TASK OBJECTIVE:
In the records below, find every line with the word "desktop" and copy it.

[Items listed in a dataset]
+--
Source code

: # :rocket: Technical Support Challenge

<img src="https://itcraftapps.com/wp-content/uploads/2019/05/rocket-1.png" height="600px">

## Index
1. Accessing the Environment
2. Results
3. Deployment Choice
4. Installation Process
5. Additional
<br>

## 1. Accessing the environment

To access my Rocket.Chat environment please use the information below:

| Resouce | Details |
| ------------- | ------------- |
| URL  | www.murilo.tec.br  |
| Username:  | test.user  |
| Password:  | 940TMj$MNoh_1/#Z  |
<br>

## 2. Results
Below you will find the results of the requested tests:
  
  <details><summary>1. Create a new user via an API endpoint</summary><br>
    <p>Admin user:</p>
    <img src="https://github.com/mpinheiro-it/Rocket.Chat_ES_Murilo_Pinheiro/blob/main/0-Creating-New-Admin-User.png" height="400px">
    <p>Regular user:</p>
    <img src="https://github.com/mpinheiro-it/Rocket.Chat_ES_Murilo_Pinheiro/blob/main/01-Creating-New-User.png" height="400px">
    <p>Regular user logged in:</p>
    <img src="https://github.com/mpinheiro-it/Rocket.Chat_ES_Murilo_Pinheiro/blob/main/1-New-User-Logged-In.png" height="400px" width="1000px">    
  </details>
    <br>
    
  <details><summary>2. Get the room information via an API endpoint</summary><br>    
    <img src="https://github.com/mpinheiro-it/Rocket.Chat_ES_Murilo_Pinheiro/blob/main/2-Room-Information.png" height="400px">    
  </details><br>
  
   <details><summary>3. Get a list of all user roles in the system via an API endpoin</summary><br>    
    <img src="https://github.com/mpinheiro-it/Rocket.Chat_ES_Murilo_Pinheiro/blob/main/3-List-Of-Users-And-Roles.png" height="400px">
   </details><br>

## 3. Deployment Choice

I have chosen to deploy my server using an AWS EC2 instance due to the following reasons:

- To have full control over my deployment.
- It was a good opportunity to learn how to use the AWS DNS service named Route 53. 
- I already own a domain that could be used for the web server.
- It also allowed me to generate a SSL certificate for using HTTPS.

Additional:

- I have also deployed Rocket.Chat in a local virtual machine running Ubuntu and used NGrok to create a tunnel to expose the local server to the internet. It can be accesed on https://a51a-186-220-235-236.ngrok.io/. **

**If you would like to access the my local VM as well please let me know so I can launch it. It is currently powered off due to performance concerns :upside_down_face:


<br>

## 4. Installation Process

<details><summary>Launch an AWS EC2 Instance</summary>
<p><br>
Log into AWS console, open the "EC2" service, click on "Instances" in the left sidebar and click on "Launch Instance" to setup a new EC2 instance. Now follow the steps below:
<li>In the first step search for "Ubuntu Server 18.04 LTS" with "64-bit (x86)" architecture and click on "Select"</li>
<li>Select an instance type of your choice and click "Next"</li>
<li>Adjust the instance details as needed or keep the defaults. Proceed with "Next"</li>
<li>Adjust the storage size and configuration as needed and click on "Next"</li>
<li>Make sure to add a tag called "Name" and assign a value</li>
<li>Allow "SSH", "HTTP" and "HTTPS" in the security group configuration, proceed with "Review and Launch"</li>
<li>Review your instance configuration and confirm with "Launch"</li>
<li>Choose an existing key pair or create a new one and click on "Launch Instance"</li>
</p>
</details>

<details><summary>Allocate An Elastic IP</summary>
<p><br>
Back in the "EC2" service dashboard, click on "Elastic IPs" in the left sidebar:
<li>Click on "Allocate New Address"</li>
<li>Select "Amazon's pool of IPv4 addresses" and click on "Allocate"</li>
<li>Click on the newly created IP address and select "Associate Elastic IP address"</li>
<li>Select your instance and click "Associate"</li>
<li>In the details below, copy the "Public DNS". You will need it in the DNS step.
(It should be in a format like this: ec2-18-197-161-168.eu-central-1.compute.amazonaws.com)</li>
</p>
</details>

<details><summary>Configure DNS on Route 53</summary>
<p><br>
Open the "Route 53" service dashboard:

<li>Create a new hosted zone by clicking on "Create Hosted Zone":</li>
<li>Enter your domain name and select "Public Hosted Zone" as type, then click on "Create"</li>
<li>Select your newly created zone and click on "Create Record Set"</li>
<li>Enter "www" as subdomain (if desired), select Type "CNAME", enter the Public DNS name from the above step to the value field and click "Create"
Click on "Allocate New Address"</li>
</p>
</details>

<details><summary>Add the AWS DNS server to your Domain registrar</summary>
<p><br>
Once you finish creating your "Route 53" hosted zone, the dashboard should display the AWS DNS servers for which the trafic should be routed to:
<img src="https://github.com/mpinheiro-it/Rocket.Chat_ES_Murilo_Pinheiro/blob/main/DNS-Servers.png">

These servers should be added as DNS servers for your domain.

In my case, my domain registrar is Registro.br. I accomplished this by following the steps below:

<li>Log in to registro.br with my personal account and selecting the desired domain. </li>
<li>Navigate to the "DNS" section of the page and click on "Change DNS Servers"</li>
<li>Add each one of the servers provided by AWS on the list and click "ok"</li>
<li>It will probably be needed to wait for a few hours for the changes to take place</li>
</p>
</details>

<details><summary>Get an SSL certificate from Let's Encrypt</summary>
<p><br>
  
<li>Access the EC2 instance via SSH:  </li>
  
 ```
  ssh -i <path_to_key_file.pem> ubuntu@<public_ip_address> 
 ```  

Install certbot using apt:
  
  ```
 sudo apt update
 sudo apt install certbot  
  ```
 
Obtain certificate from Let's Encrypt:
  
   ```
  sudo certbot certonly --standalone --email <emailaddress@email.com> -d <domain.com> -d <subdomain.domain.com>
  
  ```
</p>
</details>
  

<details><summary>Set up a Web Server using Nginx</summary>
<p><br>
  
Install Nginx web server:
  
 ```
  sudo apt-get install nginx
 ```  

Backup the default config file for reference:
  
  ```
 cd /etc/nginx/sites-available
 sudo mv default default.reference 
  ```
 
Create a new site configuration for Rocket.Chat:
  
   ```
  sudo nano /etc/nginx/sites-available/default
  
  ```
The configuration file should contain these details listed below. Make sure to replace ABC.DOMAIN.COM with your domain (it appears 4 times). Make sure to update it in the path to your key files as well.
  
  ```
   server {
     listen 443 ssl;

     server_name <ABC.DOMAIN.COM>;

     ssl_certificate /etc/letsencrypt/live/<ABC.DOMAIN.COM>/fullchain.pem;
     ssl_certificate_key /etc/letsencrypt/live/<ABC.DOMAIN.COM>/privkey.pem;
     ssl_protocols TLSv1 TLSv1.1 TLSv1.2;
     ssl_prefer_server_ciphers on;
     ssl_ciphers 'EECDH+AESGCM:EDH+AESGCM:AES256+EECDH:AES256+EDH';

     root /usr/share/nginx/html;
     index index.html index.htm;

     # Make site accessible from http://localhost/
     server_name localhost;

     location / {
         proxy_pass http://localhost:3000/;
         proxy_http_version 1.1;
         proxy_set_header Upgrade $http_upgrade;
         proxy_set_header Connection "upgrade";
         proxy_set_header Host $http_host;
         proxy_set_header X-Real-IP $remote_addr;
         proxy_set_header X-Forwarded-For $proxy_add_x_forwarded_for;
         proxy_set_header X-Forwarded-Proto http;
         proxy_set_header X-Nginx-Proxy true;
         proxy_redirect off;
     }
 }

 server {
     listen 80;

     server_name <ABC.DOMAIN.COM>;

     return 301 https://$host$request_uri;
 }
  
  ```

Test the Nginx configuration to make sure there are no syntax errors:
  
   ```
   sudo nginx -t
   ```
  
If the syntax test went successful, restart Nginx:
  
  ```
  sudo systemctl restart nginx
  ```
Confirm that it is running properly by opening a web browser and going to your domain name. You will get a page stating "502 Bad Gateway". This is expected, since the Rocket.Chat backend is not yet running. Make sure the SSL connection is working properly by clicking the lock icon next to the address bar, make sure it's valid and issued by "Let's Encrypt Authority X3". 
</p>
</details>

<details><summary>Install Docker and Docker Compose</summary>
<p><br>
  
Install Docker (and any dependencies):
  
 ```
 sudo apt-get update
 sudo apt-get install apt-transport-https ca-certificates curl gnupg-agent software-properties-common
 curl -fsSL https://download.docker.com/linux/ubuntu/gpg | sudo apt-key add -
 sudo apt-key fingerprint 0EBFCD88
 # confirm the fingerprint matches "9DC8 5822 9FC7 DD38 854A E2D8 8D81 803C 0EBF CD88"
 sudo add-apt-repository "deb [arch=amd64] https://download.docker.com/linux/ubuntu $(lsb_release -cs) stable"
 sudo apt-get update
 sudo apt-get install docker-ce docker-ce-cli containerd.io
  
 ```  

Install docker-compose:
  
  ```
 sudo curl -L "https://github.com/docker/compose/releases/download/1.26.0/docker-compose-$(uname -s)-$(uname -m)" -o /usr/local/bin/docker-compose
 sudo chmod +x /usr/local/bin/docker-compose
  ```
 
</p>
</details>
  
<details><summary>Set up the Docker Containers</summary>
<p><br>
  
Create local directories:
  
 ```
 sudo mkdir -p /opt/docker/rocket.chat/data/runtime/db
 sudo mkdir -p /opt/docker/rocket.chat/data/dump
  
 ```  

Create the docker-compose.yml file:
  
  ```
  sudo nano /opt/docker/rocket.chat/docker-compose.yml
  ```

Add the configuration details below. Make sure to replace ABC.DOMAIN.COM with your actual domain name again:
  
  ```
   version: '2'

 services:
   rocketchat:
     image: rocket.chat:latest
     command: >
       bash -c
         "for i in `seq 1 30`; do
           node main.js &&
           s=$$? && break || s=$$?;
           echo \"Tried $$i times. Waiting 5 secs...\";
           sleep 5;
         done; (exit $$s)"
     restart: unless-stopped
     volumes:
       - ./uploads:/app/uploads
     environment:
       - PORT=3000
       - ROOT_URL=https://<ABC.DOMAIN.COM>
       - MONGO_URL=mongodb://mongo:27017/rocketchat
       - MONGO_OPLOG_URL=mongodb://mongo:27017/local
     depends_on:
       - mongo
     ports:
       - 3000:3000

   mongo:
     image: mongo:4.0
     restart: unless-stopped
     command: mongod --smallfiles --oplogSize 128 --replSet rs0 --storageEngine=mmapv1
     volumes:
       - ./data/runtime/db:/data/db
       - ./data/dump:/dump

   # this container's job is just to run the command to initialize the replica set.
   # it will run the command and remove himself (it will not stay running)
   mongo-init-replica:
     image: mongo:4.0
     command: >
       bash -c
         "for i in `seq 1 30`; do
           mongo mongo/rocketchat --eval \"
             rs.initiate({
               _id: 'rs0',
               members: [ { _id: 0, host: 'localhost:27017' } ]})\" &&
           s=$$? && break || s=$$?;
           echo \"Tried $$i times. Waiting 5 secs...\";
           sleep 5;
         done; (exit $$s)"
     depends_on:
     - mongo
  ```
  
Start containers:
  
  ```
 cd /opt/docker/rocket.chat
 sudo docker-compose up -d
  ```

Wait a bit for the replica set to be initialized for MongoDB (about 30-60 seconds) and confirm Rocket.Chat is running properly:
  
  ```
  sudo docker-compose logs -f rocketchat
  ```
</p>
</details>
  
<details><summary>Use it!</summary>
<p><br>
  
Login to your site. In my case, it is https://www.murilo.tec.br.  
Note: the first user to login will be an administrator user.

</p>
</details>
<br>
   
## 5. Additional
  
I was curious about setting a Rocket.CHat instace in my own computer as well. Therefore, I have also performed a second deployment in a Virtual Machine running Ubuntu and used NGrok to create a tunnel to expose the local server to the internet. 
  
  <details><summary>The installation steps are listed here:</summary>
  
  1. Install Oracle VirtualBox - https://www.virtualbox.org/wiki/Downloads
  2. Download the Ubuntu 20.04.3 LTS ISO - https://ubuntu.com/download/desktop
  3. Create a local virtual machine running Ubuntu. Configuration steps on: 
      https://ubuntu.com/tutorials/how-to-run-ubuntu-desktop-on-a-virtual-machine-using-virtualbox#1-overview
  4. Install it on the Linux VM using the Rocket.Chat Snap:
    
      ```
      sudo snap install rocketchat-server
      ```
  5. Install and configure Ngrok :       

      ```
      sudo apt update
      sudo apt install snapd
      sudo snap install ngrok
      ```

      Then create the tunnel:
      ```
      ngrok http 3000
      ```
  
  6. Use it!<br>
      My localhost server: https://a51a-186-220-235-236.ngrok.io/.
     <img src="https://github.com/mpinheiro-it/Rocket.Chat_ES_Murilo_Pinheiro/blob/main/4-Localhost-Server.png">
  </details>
+--
OUTPUT OF THE TASK:
  2. Download the Ubuntu 20.04.3 LTS ISO - https://ubuntu.com/download/desktop
      https://ubuntu.com/tutorials/how-to-run-ubuntu-desktop-on-a-virtual-machine-using-virtualbox#1-overview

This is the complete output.